Decades of inconsistent and poor policy choices, and little investment in farm mechanisation, efficient irrigation systems and R&D have led to stagnation in yields and prevented farmers from moving towards value-added crops including fruit, vegetables, edible oils and fodder to increase their income. Some estimates show that nearly a third of crop produce is wasted in the harvesting period. The wastage in the case of perishable products is even greater because of poor storage facilities. The story of the livestock sector is no different. Pakistan is the world’s fifth largest milk producer and yet many families cannot afford it. A fifth of the total annual output is wasted, and the absence of laws to regulate its trade is hindering investment in the dairy industry. We also have one of the world’s largest cattle population. Yet the majority cannot afford meat.
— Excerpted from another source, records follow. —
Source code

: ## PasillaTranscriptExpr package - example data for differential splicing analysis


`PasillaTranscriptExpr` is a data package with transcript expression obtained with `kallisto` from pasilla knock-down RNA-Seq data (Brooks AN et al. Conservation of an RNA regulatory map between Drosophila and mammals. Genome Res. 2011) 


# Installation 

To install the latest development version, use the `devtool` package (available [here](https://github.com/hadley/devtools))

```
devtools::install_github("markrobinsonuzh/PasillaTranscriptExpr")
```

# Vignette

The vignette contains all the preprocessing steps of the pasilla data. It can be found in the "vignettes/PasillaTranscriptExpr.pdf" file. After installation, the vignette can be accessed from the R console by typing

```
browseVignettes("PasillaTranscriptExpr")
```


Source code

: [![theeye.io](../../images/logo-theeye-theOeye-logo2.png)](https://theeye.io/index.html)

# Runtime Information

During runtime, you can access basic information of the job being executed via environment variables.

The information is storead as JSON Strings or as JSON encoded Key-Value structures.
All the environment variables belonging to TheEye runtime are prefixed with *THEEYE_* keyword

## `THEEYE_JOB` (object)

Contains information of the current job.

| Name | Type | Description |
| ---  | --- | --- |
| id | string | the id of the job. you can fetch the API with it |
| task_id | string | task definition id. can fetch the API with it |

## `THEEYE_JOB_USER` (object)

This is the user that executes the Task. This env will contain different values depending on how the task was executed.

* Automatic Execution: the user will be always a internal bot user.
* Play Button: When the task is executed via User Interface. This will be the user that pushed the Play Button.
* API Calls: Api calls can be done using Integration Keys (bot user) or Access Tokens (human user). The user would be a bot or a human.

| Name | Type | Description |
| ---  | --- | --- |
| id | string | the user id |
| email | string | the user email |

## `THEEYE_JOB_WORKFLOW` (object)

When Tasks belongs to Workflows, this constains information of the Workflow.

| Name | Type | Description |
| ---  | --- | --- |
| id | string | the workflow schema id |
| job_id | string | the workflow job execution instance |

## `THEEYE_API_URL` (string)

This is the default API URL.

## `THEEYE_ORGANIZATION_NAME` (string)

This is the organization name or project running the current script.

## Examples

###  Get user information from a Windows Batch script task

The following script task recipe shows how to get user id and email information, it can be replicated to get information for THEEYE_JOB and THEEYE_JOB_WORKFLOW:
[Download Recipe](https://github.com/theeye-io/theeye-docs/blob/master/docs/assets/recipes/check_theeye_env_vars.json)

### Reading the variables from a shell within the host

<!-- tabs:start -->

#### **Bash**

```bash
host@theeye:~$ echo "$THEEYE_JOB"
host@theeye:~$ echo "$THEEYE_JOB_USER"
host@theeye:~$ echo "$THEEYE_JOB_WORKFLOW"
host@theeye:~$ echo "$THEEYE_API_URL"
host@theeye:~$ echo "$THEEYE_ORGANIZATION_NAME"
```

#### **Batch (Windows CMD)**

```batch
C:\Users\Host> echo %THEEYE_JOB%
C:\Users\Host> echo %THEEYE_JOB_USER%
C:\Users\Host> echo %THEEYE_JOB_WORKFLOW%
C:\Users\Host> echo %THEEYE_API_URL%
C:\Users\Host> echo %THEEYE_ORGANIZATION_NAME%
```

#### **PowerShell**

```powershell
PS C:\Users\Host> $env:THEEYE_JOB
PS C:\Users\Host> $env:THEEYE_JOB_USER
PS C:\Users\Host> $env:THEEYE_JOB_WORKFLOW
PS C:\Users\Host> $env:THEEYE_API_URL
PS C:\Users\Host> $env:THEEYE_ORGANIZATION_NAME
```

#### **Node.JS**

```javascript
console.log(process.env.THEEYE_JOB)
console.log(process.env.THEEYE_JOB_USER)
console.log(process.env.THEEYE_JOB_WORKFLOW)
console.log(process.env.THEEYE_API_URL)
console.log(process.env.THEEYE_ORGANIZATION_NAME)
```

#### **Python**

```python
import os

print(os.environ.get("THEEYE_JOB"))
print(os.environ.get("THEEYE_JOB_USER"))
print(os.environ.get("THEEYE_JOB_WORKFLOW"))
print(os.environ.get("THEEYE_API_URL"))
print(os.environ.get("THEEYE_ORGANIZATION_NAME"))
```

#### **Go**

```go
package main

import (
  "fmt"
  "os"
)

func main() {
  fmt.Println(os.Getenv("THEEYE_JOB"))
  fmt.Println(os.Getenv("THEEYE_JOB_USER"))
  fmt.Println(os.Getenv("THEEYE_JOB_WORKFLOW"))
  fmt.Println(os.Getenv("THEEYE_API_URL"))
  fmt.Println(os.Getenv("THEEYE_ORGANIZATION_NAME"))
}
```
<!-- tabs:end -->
Nor have we been able to capitalise on the presence of a growing multibillion-dollar, global halal meat market.

Recently, the government approved a Rs50bn programme to help farmers access subsidised fertilisers, pesticides, cotton seed, locally manufactured tractors and bank loans. The package to be implemented through the provinces is part of the relief given by the centre to help the economy fight the adverse impact of the coronavirus. This is not the first scheme of its kind, nor will it be the last. But the scope and impact of such schemes is limited. While such measures may help governments cover up long-term, structural issues in agriculture, they don’t offer permanent solutions, which require investment in R&D to develop drought-resilient, high-yield quality seeds, training of farmers in water management, provision of soft loans to purchase equipment, and improvement in extension services to reduce the use of chemicals and increase soil fertility. Similarly, the government needs to enforce policies to increase milk and meat yields and laws to regulate their trade for investment in the supply chain. In other words, instead of wasting billions on inefficient subsidies, the government should tweak its policies to encourage development of competitive markets that eliminate the middleman, and enable farmers to buy inputs and sell their produce at the right prices.